Python doesn't store the encoding information anywhere.  The coding cookie is 
used to correctly convert the bytes in the file into unicode...otherwise they 
are just treated as bytes.

For the stdin case, the encoding is associated with the input stream, and again 
you either get unicode or bytes, there is no encoding information that is 
carried along with the data.

So, when the conversion is attempted, there is no encoding information 
available to add to the error message.

--
nosy: +r.david.murray
resolution:  -> invalid
stage:  -> committed/rejected
status: open -> closed
type:  -> behavior

___
Python tracker 

___
___
Python-bugs-list mailing list
Unsubscribe: 
http://mail.python.org/mailman/options/python-bugs-list/archive%40mail-archive.com



[issue17439] insufficient error message for failed unicode conversion

2013-03-16 Thread anatoly techtonik

New submission from anatoly techtonik:

When Python 2.x compares ordinary string with unicode, it tries to convert the 
former, and shows an error message if the conversion fails. Attached example 
with Russian strings gives the following:

russian.py:11: UnicodeWarning: Unicode equal comparison failed to convert both 
arguments to Unicode - interpreting them as being unequal
  print(nonu2 == ustr2)

This message is missing information about what source encoding Python used for 
the conversion. russian.py is encoded in UTF-8, so this information at least 
will give a hint what encoding is expected.

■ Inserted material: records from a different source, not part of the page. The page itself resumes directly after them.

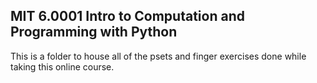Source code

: ## MIT 6.0001 Intro to Computation and Programming with Python

This is a folder to house all of the psets and finger exercises done while taking this online course.
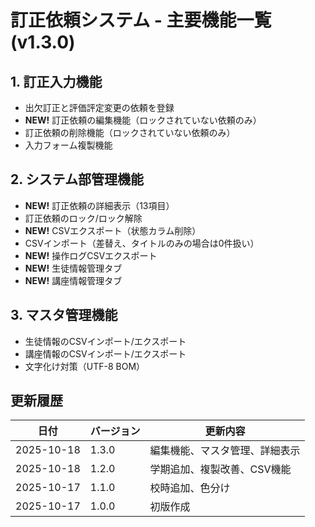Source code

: # 訂正依頼システム - 主要機能一覧 (v1.3.0)

## 1. 訂正入力機能
- 出欠訂正と評価評定変更の依頼を登録
- **NEW!** 訂正依頼の編集機能（ロックされていない依頼のみ）
- 訂正依頼の削除機能（ロックされていない依頼のみ）
- 入力フォーム複製機能

## 2. システム部管理機能
- **NEW!** 訂正依頼の詳細表示（13項目）
- 訂正依頼のロック/ロック解除
- **NEW!** CSVエクスポート（状態カラム削除）
- CSVインポート（差替え、タイトルのみの場合は0件扱い）
- **NEW!** 操作ログCSVエクスポート
- **NEW!** 生徒情報管理タブ
- **NEW!** 講座情報管理タブ

## 3. マスタ管理機能
- 生徒情報のCSVインポート/エクスポート
- 講座情報のCSVインポート/エクスポート
- 文字化け対策（UTF-8 BOM）

## 更新履歴
| 日付 | バージョン | 更新内容 |
|------|-----------|---------|
| 2025-10-18 | 1.3.0 | 編集機能、マスタ管理、詳細表示 |
| 2025-10-18 | 1.2.0 | 学期追加、複製改善、CSV機能 |
| 2025-10-17 | 1.1.0 | 校時追加、色分け |
| 2025-10-17 | 1.0.0 | 初版作成 |
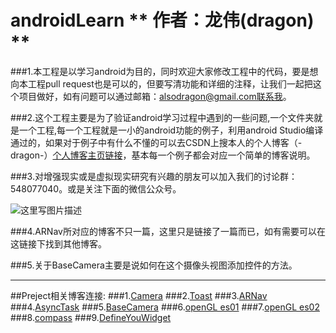 # androidLearn   ** 作者：龙伟(dragon) **

###1.本工程是以学习android为目的，同时欢迎大家修改工程中的代码，要是想向本工程pull request也是可以的，但要写清功能和详细的注释，让我们一起把这个项目做好，如有问题可以通过邮箱：alsodragon@gmail.com联系我。

###2.这个工程主要是为了验证android学习过程中遇到的一些问题,一个文件夹就是一个工程,每一个工程就是一小的android功能的例子，利用android Studio编译通过的，如果对于例子中有什么不懂的可以去CSDN上搜本人的个人博客（-dragon-）[个人博客主页链接](http://blog.csdn.net/yywan1314520)，基本每一个例子都会对应一个简单的博客说明。

###3.对增强现实或是虚拟现实研究有兴趣的朋友可以加入我们的讨论群：548077040。或是关注下面的微信公众号。

![这里写图片描述](http://img.blog.csdn.net/20160928214635801)

###4.ARNav所对应的博客不只一篇，这里只是链接了一篇而已，如有需要可以在这链接下找到其他博客。

###5.关于BaseCamera主要是说如何在这个摄像头视图添加控件的方法。

---

##Preject相关博客连接:
###1.[Camera](http://blog.csdn.net/yywan1314520/article/details/51911869)
###2.[Toast](http://blog.csdn.net/yywan1314520/article/details/51912913)
###3.[ARNav](http://blog.csdn.net/yywan1314520/article/details/51935385)
###4.[AsyncTask](http://blog.csdn.net/yywan1314520/article/details/51985791)
###5.[BaseCamera](http://blog.csdn.net/yywan1314520/article/details/52027523)
###6.[openGL es01](http://blog.csdn.net/yywan1314520/article/details/52076132)
###7.[openGL es02](http://blog.csdn.net/yywan1314520/article/details/52093632)
###8.[compass](http://blog.csdn.net/yywan1314520/article/details/52123899)
###9.[DefineYouWidget](http://blog.csdn.net/yywan1314520/article/details/52737707)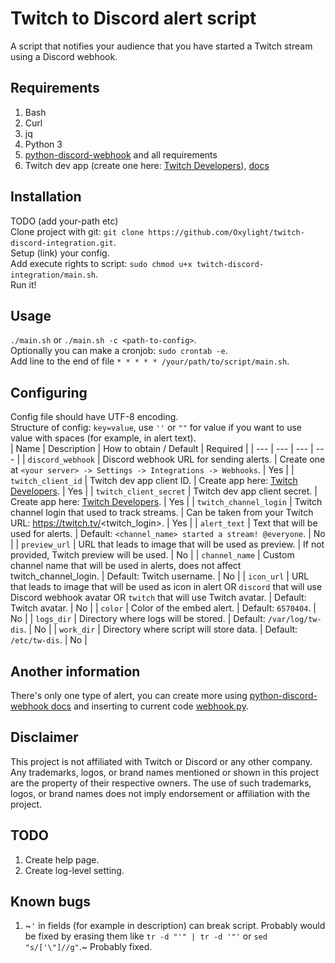 # Twitch to Discord alert script
A script that notifies your audience that you have started a Twitch stream using a Discord webhook.<br />
## Requirements
1. Bash
2. Curl
3. jq
4. Python 3
5. [python-discord-webhook](https://github.com/lovvskillz/python-discord-webhook/) and all requirements
6. Twitch dev app (create one here: [Twitch Developers](https://dev.twitch.tv/console)), [docs](https://dev.twitch.tv/docs/api/get-started)
## Installation
TODO (add your-path etc)<br />
Clone project with git: `git clone https://github.com/Oxylight/twitch-discord-integration.git`.<br />
Setup (link) your config.<br />
Add execute rights to script: `sudo chmod u+x twitch-discord-integration/main.sh`.<br />
Run it!<br />
## Usage
`./main.sh` or `./main.sh -c <path-to-config>`.<br />
Optionally you can make a cronjob: `sudo crontab -e`.<br />
Add line to the end of file `* * * * * /your/path/to/script/main.sh`.<br />
## Configuring
Config file should have UTF-8 encoding.<br />
Structure of config: `key=value`, use `''` or `""` for value if you want to use value with spaces (for example, in alert text).<br />
| Name | Description | How to obtain / Default | Required |
| --- | --- | --- | --- |
| `discord_webhook` | Discord webhook URL for sending alerts. | Create one at `<your server> -> Settings -> Integrations -> Webhooks`. | Yes |
| `twitch_client_id` | Twitch dev app client ID. | Create app here: [Twitch Developers](https://dev.twitch.tv/console). | Yes |
| `twitch_client_secret` | Twitch dev app client secret. | Create app here: [Twitch Developers](https://dev.twitch.tv/console). | Yes |
| `twitch_channel_login` | Twitch channel login that used to track streams. | Can be taken from your Twitch URL: https://twitch.tv/<twitch_login>. | Yes |
| `alert_text` | Text that will be used for alerts. | Default: `<channel_name> started a stream! @everyone`. | No |
| `preview_url` | URL that leads to image that will be used as preview. | If not provided, Twitch preview will be used. | No |
| `channel_name` | Custom channel name that will be used in alerts, does not affect twitch_channel_login. | Default: Twitch username. | No |
| `icon_url` | URL that leads to image that will be used as icon in alert OR `discord` that will use Discord webhook avatar OR `twitch` that will use Twitch avatar. | Default: Twitch avatar. | No |
| `color` | Color of the embed alert. | Default: `6570404`. | No |
| `logs_dir` | Directory where logs will be stored. | Default: `/var/log/tw-dis`. | No |
| `work_dir` | Directory where script will store data. | Default: `/etc/tw-dis`. | No |
## Another information
There's only one type of alert, you can create more using [python-discord-webhook docs](https://github.com/lovvskillz/python-discord-webhook/#basic-webhook) and inserting to current code [webhook.py](/webhook.py).<br />
## Disclaimer
This project is not affiliated with Twitch or Discord or any other company. Any trademarks, logos, or brand names mentioned or shown in this project are the property of their respective owners. The use of such trademarks, logos, or brand names does not imply endorsement or affiliation with the project.
## TODO
1. Create help page.
2. Create log-level setting.
## Known bugs
1. ~`'` in fields (for example in description) can break script. Probably would be fixed by erasing them like `tr -d "'" | tr -d '"'` or `sed "s/['\"]//g"`.~ Probably fixed.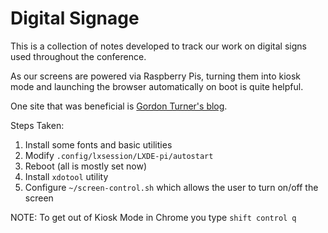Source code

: # Digital Signage

This is a collection of notes developed to track our work on digital signs used throughout the conference.

As our screens are powered via Raspberry Pis, turning them into kiosk mode and launching the browser automatically
on boot is quite helpful.

One site that was beneficial is [Gordon Turner's blog](https://blog.gordonturner.com/2017/12/10/raspberry-pi-full-screen-browser-raspbian-december-2017/).

Steps Taken:

1. Install some fonts and basic utilities
1. Modify `.config/lxsession/LXDE-pi/autostart`
1. Reboot (all is mostly set now)
1. Install `xdotool` utility
1. Configure `~/screen-control.sh` which allows the user to turn on/off the screen

NOTE: To get out of Kiosk Mode in Chrome you type `shift control q`
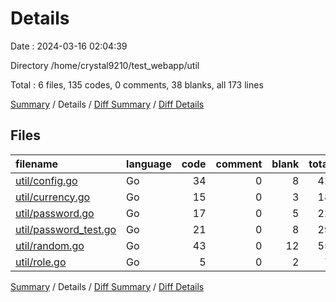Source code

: # Details

Date : 2024-03-16 02:04:39

Directory /home/crystal9210/test_webapp/util

Total : 6 files,  135 codes, 0 comments, 38 blanks, all 173 lines

[Summary](results.md) / Details / [Diff Summary](diff.md) / [Diff Details](diff-details.md)

## Files
| filename | language | code | comment | blank | total |
| :--- | :--- | ---: | ---: | ---: | ---: |
| [util/config.go](/util/config.go) | Go | 34 | 0 | 8 | 42 |
| [util/currency.go](/util/currency.go) | Go | 15 | 0 | 3 | 18 |
| [util/password.go](/util/password.go) | Go | 17 | 0 | 5 | 22 |
| [util/password_test.go](/util/password_test.go) | Go | 21 | 0 | 8 | 29 |
| [util/random.go](/util/random.go) | Go | 43 | 0 | 12 | 55 |
| [util/role.go](/util/role.go) | Go | 5 | 0 | 2 | 7 |

[Summary](results.md) / Details / [Diff Summary](diff.md) / [Diff Details](diff-details.md)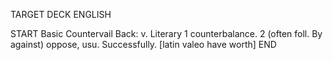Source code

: TARGET DECK
ENGLISH

START
Basic
Countervail
Back: v. Literary 1 counterbalance. 2 (often foll. By against) oppose, usu. Successfully. [latin valeo have worth]
END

A little different question. As you may see, russian.py has a coding header set 
to UTF-8. When Python parses source files, it reads and stores string literals 
encountered in this file. Are those literals linked to this source file? And 
does it store this coding information somewhere? Because if it does, then 
conversion can be automatically possible without side effects. And the error 
message above could contain reference to encoding and explanation where this 
coding information was taken from (i.e. from file header).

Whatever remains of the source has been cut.